Membaca Perselisihan tentang penjajahan benua. Kecemburuan ilmiah atau kerja ceroboh? Temuan arkeologis di Amerika Selatan tidak diakui oleh para peneliti AS - mereka jelas lebih tua dari yang ada di Amerika Utara. Mereka datang dari Asia, dan mereka datang ke tanah: orang pertama di Amerika. Dalam perjalanan dari Siberia ke Alaska, sekelompok kecil pemburu menjelajahi pemandangan yang menyerupai tundra Asia Timur Laut. Beringia menyebut para peneliti purba ini sebagai negara yang sekarang mati. Di mana saat ini air Selat Behring memisahkan Asia dan Amerika, daratan kering membentang hingga akhir zaman es terakhir 15.000 tahun yang lalu: Permukaan laut lebih dari 90 m lebih rendah dari hari ini. Karena sebagian besar air laut terikat di gletser kontinental.

Ketika manusia pertama datang dan jalan apa yang mereka ambil untuk menjajah kedua benua - ini memunculkan argumen ilmiah. Karena: Hampir tidak tiba di sisi Amerika dari jembatan tanah, menghadapi para gletser besar imigran. Perwakilan dari "hipotesis tanah" merancang skenario raksasa untuk mengatasi massa es ini: Pemanasan yang relatif lama mencairkan koridor ke gletser, iklim di lorong-lorong itu lumayan, para pemburu menemukan makanan. Namun, sejauh ini, temuan arkeologis yang mendukung gagasan ini hilang.

Perwakilan dari klaim "hipotesis laut": Orang-orang primitif membangun kapal dan berkendara di sepanjang pantai ke selatan. Kolonisasi interior tidak menjadi masalah. Prasejarah Hamburg Prof. Hans Ziegert yakin: "Tekanan populasi di sepanjang pantai cukup besar sehingga orang-orang juga berkeliaran di Pegunungan Rocky." Namun sejauh ini tidak ada bukti yang cukup untuk pemukiman permanen di pesisir.

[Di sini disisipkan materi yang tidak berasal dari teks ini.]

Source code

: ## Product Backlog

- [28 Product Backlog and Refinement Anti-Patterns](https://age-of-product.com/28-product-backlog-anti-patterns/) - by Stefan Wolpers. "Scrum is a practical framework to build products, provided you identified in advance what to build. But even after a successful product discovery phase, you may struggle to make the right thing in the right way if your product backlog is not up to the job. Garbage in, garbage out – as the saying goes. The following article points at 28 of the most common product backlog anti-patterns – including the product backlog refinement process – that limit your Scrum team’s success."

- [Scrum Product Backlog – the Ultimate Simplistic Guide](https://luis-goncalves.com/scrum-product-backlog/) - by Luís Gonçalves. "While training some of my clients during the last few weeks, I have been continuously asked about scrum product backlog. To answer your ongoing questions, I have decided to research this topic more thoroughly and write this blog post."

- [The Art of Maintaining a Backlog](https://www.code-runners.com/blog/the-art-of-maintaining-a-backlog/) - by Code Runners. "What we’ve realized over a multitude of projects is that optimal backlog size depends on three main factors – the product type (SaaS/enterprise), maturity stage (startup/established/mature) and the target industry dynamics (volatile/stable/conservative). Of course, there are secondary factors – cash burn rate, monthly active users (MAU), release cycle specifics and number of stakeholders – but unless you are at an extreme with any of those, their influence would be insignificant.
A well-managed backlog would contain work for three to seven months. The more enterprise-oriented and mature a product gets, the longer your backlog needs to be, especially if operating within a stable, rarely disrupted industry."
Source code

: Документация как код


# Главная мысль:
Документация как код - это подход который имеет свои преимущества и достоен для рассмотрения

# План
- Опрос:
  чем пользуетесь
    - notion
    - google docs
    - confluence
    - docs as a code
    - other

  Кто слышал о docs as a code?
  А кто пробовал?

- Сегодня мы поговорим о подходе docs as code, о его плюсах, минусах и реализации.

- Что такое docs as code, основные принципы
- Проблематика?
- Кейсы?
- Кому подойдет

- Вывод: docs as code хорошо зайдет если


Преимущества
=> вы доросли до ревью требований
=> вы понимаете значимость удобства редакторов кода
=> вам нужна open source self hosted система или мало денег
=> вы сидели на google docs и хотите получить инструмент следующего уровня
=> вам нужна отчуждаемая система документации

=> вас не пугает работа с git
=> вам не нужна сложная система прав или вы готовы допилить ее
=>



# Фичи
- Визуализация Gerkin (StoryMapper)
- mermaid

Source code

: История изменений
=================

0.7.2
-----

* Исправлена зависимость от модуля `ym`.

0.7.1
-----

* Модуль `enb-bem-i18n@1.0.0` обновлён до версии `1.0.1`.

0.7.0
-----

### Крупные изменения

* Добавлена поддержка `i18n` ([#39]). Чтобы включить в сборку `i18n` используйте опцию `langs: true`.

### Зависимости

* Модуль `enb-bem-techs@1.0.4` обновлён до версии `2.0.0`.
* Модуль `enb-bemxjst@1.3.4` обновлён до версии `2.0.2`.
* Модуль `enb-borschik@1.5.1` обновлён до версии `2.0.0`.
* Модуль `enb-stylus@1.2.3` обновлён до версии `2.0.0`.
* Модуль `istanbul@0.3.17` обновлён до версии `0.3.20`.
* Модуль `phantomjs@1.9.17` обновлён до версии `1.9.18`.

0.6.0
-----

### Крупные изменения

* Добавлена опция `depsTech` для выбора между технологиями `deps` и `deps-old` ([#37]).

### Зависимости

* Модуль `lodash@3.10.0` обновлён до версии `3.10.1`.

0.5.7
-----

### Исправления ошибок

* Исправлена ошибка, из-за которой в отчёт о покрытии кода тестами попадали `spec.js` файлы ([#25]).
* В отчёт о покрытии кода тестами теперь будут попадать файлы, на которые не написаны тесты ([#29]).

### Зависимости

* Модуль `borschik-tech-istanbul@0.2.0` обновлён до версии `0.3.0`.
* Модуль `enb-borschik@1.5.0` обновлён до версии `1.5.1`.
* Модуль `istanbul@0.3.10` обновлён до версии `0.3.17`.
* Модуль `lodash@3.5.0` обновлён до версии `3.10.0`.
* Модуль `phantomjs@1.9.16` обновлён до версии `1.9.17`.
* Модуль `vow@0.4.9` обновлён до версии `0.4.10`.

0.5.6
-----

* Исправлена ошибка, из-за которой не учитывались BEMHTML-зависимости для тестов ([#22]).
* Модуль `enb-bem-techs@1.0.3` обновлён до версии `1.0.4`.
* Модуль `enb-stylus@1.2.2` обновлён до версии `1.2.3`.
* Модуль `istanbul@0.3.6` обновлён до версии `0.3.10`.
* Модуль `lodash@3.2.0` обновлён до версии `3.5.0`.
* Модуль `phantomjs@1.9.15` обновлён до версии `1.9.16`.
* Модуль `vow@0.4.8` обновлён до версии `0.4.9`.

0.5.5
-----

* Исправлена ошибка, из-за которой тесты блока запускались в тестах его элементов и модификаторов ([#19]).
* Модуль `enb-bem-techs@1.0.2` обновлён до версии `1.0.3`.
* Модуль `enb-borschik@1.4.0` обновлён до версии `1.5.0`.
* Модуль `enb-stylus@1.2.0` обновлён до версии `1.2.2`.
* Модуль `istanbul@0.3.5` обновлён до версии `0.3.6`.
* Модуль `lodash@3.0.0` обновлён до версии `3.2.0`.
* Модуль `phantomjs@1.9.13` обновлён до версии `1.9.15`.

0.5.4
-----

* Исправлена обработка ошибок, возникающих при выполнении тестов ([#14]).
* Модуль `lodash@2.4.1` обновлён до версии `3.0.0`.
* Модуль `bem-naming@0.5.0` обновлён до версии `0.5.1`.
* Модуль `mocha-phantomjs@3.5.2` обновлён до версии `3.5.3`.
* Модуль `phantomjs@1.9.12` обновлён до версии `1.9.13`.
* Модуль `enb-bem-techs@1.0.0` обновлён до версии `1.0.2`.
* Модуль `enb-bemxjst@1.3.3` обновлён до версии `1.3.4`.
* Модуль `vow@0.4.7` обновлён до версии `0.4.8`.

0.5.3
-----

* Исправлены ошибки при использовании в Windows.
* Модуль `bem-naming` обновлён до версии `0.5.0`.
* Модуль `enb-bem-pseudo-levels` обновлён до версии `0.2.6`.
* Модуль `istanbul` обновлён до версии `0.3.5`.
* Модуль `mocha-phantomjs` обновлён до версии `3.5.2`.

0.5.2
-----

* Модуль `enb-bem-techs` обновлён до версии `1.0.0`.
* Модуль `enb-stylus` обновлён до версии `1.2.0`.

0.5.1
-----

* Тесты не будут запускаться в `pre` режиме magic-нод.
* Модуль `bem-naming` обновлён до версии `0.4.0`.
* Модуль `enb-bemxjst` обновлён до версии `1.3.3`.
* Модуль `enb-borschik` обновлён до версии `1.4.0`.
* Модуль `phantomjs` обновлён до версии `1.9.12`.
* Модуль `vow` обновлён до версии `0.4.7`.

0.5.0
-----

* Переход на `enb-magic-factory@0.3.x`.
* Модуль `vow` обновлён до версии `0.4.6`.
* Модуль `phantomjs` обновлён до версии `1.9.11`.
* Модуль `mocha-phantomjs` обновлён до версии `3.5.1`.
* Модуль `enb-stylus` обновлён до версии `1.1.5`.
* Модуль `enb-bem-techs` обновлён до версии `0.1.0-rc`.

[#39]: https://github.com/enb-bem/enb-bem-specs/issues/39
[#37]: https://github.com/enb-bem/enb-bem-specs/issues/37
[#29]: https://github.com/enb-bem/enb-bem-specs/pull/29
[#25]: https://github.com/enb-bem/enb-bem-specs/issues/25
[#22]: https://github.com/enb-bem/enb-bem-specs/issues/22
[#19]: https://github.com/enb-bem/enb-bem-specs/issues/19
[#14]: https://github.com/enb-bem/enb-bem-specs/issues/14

Temuan Amerika Utara, lama dianggap sebagai catatan pemukiman tertua, berusia antara 11000 dan 13000 tahun. Ujung tombak batu dan sisa-sisa binatang buruan - terutama dari desa Clovis di negara bagian New Mexico di AS - dapat dengan jelas diberi tanggal dengan metode radiokarbon. pameran

Temuan Amerika Selatan tampaknya jauh lebih tua: Di Pedra Furada Brasil, arkeolog Niède Guidon menemukan fosil perapian dan alat-alat batu, yang diperkirakan berusia setidaknya 40000 tahun. Di Chili tengah dekat Monte Verde, arkeolog Amerika Tom Dillehay telah mengekspos beberapa permukiman - yang tertua yang diperkirakan sekitar 33.000 tahun.

Kedua peneliti telah berjuang selama bertahun-tahun untuk pengakuan atas temuan mereka - dan usia mereka. Masalah Anda: Metode radiokarbon tidak dapat dikonfirmasi sehingga temuan lama tegas. Banyak peneliti AS menolak kencan dari kolega mereka di Amerika Selatan.

Tetapi keraguan itu tampaknya tidak hanya termotivasi secara ilmiah. Ziegert: "Orang Amerika selalu menemukan kriteria baru untuk penentuan usia dan kemudian berpegang teguh pada itu." Keraguan tidak termotivasi secara ilmiah?

Beberapa temuan di Amerika Utara baru-baru ini memberikan gambaran baru: Di Meadowcroft di negara bagian Pennsylvania, ditemukan bilah batu, yang diperkirakan berusia 19.000 tahun. Amerika Utara akan diselesaikan jauh lebih awal. Namun demikian, temuan Amerika Selatan masih kontroversial. Namun, bagi banyak ilmuwan dari Amerika Selatan dan Eropa, mereka meyakinkan. Ziegert: "Tidak ada alasan untuk meragukan tanggalnya." Namun, pada satu titik, semua orang setuju: Orang-orang primitif dengan cepat menyelesaikan kedua bagian Koninen Amerika: Temuan tertua, yang diakui secara umum di Amerika Selatan berusia 11000 tahun.